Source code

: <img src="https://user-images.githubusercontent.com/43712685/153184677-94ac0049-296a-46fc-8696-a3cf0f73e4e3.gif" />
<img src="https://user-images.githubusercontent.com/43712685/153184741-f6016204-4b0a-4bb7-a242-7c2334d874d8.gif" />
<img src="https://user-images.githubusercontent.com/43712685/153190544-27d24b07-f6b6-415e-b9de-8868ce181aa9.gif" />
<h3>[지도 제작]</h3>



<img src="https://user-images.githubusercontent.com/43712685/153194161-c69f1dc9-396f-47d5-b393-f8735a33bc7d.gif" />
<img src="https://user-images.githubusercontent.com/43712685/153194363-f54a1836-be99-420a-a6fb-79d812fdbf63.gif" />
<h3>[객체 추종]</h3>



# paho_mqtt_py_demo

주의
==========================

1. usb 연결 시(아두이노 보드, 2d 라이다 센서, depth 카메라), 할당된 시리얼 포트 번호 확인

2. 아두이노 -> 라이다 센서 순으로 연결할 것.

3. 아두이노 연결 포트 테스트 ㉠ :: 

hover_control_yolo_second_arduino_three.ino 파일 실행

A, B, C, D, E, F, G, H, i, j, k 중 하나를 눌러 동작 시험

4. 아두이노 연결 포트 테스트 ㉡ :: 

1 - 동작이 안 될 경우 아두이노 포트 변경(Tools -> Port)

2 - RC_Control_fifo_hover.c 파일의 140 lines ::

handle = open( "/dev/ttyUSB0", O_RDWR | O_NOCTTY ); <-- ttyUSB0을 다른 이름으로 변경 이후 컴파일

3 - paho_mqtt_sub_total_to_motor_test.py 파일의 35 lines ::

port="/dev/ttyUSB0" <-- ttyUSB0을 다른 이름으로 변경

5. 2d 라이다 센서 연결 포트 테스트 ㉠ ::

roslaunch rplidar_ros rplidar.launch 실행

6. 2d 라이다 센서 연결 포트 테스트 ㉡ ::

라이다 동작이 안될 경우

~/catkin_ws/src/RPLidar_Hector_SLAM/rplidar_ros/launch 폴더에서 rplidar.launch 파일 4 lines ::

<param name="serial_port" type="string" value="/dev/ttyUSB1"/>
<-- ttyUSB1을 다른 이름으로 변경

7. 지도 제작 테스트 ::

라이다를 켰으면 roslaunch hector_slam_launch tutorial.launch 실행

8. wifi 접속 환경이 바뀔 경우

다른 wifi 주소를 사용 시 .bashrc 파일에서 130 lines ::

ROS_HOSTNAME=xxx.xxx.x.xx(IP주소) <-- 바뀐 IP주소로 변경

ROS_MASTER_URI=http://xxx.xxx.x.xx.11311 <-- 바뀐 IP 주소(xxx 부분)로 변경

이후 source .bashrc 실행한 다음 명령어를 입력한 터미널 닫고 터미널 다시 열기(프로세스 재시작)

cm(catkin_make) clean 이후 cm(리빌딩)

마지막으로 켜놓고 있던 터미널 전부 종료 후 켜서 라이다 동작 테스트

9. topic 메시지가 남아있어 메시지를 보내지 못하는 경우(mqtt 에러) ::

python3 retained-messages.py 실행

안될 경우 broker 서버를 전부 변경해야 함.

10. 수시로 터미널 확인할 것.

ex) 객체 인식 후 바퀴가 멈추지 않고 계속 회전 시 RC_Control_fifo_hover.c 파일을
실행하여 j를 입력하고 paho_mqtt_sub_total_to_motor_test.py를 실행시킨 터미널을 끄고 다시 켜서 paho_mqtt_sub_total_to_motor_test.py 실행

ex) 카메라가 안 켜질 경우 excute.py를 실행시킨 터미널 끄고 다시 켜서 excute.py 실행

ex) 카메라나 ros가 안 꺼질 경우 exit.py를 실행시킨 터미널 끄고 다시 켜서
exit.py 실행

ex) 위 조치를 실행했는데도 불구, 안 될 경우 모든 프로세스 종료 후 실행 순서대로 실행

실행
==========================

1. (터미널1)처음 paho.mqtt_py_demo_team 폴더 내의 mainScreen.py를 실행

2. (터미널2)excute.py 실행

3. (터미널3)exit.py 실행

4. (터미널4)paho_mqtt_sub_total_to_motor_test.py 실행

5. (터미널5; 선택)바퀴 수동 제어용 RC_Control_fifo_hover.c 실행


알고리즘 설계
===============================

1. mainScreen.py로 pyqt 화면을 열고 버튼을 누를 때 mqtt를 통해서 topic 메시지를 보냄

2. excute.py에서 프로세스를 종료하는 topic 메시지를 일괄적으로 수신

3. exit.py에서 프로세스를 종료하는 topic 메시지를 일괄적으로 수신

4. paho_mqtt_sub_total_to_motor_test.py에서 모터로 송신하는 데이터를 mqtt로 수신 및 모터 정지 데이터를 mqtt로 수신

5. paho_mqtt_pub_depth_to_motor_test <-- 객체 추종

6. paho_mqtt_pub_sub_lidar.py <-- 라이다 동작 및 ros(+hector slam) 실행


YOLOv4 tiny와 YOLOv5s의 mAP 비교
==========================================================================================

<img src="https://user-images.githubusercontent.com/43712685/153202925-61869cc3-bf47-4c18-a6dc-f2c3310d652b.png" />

********

• **What to do**
For each line above that contains "아두이노", make a copy.

• **Response**
1. usb 연결 시(아두이노 보드, 2d 라이다 센서, depth 카메라), 할당된 시리얼 포트 번호 확인
2. 아두이노 -> 라이다 센서 순으로 연결할 것.
3. 아두이노 연결 포트 테스트 ㉠ :: 
4. 아두이노 연결 포트 테스트 ㉡ :: 
1 - 동작이 안 될 경우 아두이노 포트 변경(Tools -> Port)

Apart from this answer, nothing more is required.